OneNote abolished save some time ago, with every keystroke onto a note being saved without one every having to do anything. No save or save as. And given that I only use OneNote for fairly ephemeral stuff, the sort of notes which I might have scribbled into my Filofax in the olden days, this works for me. Much more bothered about my lack of understanding of how OneNote organises & synchronises the data than about its saves.
Then, more recently, the little notices about things being uploaded to OneDrive vanished from the bottom of Office screens. Notices which used to come with save actions, and notices which I quite liked. Not yet being entirely confident that OneDrive is doing what I want or expect, I liked to get these notices. Vaguely reassuring.
And now they have implemented Autosave in Excel and Powerpoint. Turned on by default, but there is a turn off option. I have yet to read the small print, but I think the idea is that your changes are being saved continuously, every so many seconds when you are active. But not so continuously that you don't need to click on save before exiting.

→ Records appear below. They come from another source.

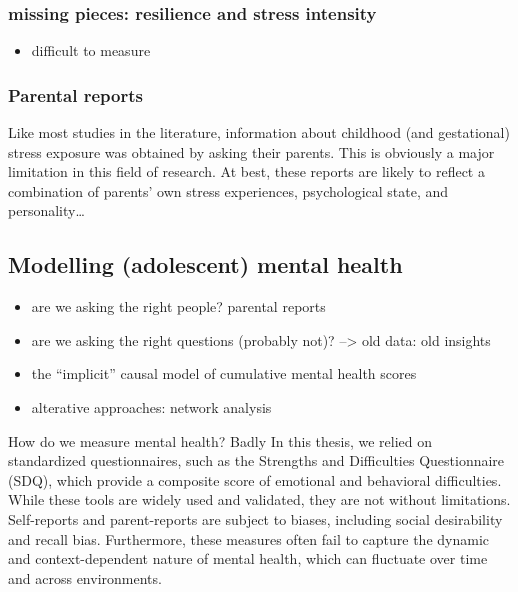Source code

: \documentclass[
  letterpaper,
  DIV=11,
  numbers=noendperiod]{scrreport}
\providecommand{\tightlist}{%
  \setlength{\itemsep}{0pt}\setlength{\parskip}{0pt}}
\begin{document}
\subsubsection{missing pieces: resilience and stress
intensity}\label{missing-pieces-resilience-and-stress-intensity}

\begin{itemize}
\tightlist
\item
  difficult to measure
\end{itemize}

\subsubsection{Parental reports}\label{parental-reports}

Like most studies in the literature, information about childhood (and
gestational) stress exposure was obtained by asking their parents. This
is obviously a major limitation in this field of research. At best,
these reports are likely to reflect a combination of parents' own stress
experiences, psychological state, and personality\ldots{}

\subsection{Modelling (adolescent) mental
health}\label{modelling-adolescent-mental-health}

\begin{itemize}
\tightlist
\item
  are we asking the right people? parental reports
\item
  are we asking the right questions (probably not)? --\textgreater{} old
  data: old insights
\item
  the ``implicit'' causal model of cumulative mental health scores
\item
  alterative approaches: network analysis
\end{itemize}

How do we measure mental health? Badly In this thesis, we relied on
standardized questionnaires, such as the Strengths and Difficulties
Questionnaire (SDQ), which provide a composite score of emotional and
behavioral difficulties. While these tools are widely used and
validated, they are not without limitations. Self-reports and
parent-reports are subject to biases, including social desirability and
recall bias. Furthermore, these measures often fail to capture the
dynamic and context-dependent nature of mental health, which can
fluctuate over time and across environments.
\end{document}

Not sure about this one yet. I sometimes get into something of a muddle with one of the Office applications and the best way forward seems to be to revert to some previous copy of the file and start over. A previous copy which will not exist if they are doing autosave. And my quick peek at their versions feature was not reassuring.
Furthermore, Excel now has a habit of saving itself, even when one does not think one has amended one's workbook. In the olden days, if you looked at a workbook for some reason or other and then closed it again, the date-last-amended listed in properties or Windows Explorer was reassuringly unchanged. This is no longer the case.
Perhaps I hanker after an arrangement whereby I can save as I go along, in case of small accidents. But then I have a check document back into a versioned document store when I have finished for the day, with none of the versions ever getting lost. Without having to bother with including a date-stamp in the document name. That is to say, a document manager. That would protect me against big accidents.
Or perhaps I have to sweat through one of those (usually tiresome) online tutorials that Microsoft publish. If only I could find the right one, without having to spend quality time on looking for it.